■ YOUR INSTRUCTIONS ■
Filter the entries below, keeping only lines with the word "border".

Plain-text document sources
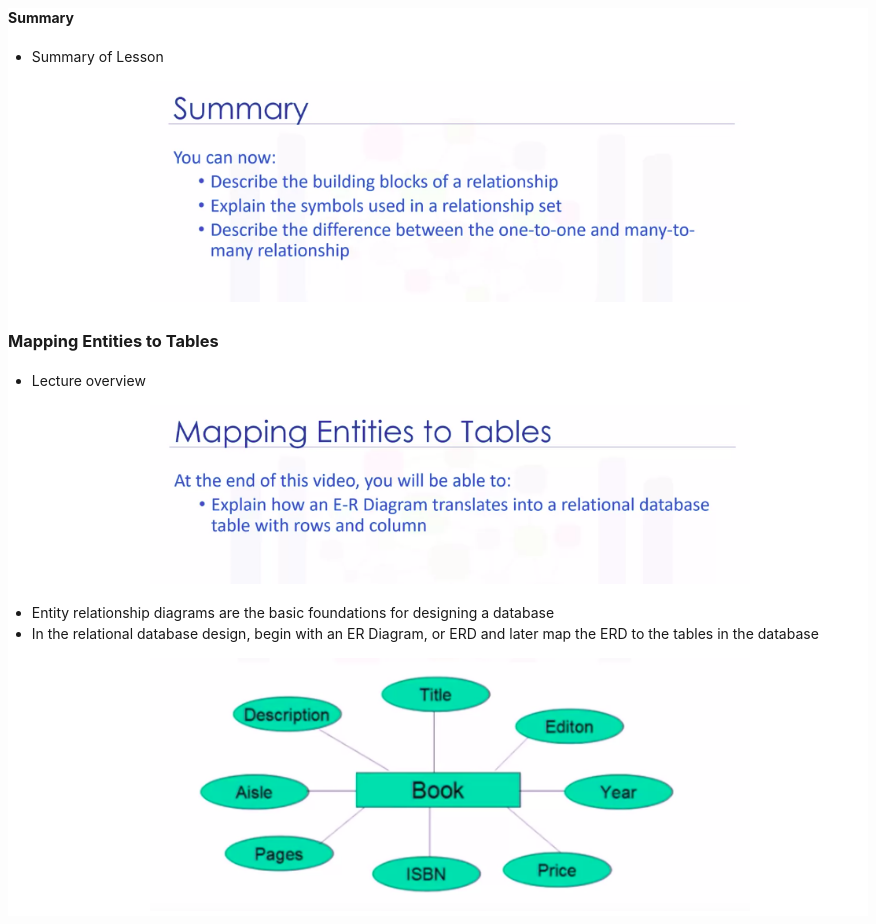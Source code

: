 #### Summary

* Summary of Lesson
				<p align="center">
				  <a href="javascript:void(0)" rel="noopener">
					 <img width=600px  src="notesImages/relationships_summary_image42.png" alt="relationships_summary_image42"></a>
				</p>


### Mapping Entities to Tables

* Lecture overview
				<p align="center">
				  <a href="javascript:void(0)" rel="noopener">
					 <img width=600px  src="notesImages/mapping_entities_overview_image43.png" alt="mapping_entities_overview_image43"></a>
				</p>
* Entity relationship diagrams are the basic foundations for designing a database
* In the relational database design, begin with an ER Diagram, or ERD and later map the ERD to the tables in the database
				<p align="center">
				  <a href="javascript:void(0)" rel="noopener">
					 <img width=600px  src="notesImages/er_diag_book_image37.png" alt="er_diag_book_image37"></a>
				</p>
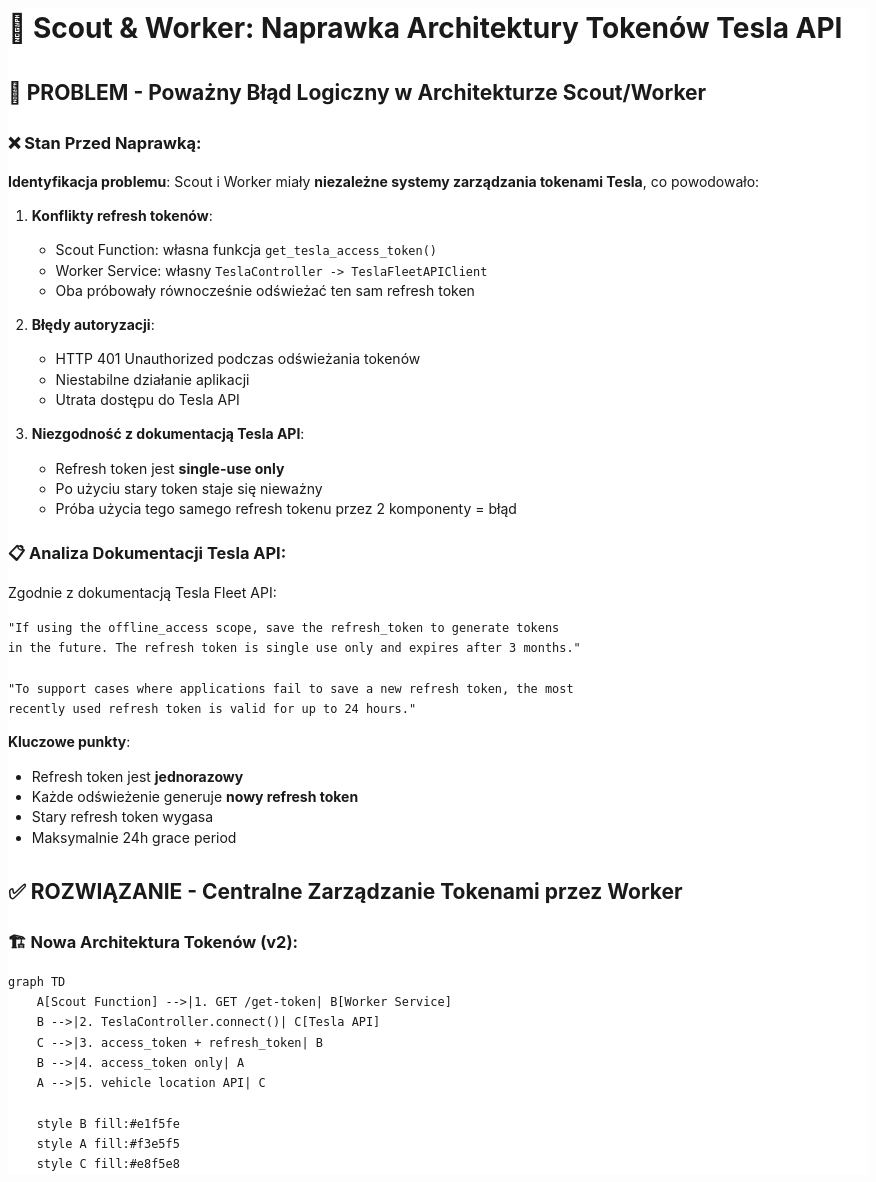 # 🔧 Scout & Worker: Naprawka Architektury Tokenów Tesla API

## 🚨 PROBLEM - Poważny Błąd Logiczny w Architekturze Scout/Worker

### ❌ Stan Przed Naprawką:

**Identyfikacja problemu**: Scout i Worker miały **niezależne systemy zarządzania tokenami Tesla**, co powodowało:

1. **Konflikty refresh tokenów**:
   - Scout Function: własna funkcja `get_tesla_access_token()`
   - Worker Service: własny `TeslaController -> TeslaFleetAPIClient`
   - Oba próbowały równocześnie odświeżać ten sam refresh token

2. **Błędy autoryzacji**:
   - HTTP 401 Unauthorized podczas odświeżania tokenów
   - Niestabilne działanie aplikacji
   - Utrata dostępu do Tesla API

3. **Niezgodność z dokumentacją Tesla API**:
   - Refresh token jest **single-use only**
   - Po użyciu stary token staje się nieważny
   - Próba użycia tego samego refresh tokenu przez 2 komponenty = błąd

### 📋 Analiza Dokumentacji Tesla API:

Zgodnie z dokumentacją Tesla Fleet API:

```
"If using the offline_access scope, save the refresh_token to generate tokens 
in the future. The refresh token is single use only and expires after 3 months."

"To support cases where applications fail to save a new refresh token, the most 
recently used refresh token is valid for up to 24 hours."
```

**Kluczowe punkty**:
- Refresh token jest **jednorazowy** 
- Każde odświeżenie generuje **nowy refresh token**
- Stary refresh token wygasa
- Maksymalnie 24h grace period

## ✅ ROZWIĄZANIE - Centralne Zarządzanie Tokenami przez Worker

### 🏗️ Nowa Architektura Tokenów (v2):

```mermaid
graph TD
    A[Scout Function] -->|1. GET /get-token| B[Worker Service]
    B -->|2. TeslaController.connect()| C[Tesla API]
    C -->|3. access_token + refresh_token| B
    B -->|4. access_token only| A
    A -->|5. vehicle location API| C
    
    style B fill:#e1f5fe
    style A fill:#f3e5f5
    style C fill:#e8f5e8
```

==

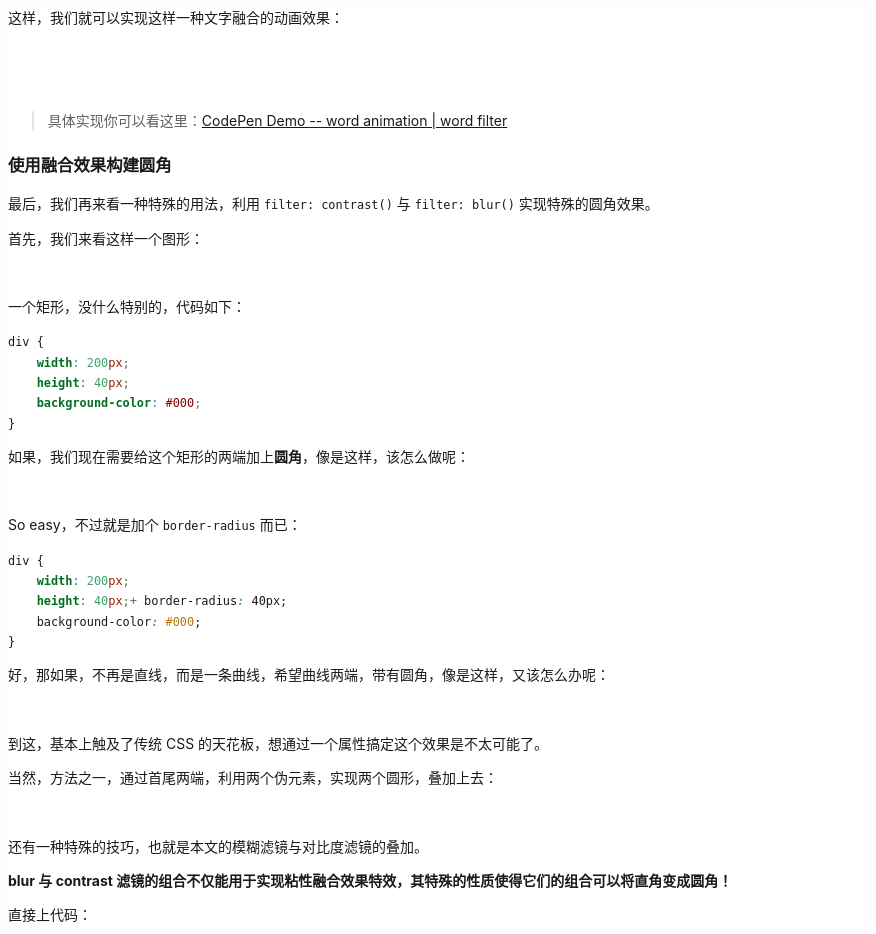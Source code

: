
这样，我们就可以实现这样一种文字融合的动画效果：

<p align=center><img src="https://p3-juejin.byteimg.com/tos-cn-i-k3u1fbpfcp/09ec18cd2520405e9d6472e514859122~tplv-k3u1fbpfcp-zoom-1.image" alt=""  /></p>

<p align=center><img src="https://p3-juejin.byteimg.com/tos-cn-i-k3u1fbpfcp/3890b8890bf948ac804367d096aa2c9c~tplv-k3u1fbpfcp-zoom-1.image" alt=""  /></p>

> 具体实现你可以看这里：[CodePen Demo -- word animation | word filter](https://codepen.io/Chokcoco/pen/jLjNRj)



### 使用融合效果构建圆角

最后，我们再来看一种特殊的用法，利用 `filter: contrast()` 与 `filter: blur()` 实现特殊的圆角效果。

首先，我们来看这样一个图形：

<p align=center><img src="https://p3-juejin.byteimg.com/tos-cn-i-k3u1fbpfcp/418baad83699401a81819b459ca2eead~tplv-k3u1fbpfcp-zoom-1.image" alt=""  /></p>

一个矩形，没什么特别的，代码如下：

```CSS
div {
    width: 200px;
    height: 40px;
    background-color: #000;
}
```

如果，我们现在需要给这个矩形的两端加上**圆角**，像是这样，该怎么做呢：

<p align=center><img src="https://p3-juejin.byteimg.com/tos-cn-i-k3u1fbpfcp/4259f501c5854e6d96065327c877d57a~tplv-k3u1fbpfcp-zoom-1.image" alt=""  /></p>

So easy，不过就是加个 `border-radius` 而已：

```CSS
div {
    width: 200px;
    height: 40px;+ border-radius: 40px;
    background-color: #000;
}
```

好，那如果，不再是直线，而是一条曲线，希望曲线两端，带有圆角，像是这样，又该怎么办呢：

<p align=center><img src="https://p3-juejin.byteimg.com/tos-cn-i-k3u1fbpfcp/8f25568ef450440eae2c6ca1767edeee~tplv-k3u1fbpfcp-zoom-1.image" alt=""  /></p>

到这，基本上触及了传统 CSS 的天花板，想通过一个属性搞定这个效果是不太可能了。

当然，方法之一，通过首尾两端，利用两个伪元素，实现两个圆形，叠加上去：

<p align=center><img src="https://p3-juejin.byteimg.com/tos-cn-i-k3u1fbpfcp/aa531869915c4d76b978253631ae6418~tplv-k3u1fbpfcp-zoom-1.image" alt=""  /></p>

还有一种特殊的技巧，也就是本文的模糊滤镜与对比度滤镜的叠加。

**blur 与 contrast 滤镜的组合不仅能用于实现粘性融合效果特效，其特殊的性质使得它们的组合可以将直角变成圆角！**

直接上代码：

==

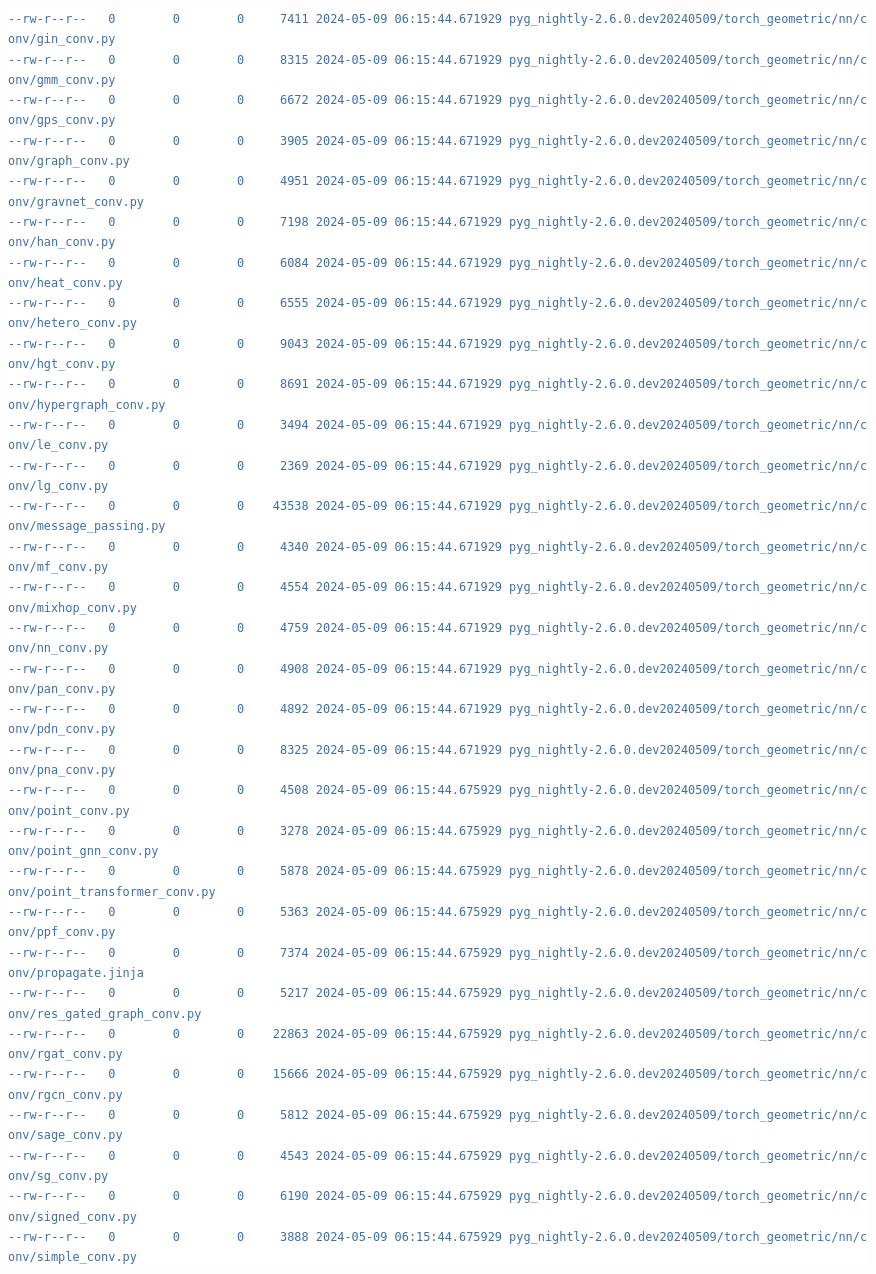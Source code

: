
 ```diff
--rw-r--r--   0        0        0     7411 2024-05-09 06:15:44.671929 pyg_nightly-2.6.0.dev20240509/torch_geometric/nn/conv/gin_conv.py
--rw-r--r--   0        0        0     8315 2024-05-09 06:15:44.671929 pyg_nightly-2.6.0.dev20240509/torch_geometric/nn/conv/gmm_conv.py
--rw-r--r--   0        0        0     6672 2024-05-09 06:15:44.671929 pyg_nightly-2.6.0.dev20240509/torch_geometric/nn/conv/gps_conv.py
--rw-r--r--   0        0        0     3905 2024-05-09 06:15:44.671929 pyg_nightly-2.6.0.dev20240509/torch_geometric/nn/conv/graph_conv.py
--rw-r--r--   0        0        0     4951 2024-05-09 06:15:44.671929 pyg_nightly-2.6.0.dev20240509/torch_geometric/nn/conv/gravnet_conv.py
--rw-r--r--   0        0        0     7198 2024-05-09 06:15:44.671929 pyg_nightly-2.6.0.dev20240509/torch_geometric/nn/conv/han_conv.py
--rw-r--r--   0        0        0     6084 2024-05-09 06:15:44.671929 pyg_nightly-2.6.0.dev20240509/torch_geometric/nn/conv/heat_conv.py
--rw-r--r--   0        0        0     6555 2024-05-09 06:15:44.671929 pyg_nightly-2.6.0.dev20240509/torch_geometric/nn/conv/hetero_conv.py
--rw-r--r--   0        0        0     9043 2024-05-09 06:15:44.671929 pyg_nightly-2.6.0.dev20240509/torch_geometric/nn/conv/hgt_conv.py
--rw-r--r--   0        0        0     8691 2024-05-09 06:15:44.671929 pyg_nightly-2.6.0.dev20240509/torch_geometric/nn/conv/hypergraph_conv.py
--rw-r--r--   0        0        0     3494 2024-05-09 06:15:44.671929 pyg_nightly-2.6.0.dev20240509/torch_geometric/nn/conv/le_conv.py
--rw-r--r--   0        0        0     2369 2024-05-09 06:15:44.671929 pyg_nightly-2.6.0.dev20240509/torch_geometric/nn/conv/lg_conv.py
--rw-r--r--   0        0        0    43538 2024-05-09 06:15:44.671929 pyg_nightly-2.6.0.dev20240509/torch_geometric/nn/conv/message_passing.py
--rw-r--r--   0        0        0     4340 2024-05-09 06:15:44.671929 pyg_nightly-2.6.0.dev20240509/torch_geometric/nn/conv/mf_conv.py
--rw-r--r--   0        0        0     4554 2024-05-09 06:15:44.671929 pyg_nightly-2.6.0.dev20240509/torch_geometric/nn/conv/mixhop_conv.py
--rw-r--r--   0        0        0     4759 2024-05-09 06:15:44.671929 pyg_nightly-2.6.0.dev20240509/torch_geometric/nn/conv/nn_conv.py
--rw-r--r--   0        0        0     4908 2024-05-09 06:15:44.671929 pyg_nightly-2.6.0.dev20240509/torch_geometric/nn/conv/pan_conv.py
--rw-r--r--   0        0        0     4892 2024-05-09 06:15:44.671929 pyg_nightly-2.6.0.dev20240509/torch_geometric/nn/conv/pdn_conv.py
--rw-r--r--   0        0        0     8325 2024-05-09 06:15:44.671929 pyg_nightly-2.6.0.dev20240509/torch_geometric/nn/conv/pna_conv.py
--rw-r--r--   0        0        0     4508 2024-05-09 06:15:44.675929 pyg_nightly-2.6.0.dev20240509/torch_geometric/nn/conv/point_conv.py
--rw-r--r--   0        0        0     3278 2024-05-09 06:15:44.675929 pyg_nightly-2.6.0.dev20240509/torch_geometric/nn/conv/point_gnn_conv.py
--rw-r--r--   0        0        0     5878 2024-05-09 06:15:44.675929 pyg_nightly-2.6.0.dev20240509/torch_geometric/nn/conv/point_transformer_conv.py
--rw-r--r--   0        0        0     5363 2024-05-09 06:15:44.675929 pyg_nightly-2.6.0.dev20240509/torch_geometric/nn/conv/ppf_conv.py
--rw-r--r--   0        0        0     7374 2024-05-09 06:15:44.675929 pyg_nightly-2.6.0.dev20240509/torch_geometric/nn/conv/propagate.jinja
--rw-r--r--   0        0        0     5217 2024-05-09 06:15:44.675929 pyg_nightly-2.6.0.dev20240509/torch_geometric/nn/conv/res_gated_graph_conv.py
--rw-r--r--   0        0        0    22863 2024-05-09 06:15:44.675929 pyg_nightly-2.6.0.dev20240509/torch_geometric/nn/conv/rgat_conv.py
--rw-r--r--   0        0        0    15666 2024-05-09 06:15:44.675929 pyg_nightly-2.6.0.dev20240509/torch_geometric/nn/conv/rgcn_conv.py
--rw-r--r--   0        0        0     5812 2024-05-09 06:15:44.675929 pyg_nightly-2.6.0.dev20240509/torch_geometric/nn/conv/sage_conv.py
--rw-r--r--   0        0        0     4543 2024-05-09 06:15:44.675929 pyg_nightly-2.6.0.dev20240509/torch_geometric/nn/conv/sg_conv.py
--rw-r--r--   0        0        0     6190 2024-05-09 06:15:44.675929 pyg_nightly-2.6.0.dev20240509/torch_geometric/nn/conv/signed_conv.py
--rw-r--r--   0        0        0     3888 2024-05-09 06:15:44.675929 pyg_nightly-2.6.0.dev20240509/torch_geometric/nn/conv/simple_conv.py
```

■ RESPONSE TO THE TASK ■
So easy，不过就是加个 `border-radius` 而已：
    height: 40px;+ border-radius: 40px;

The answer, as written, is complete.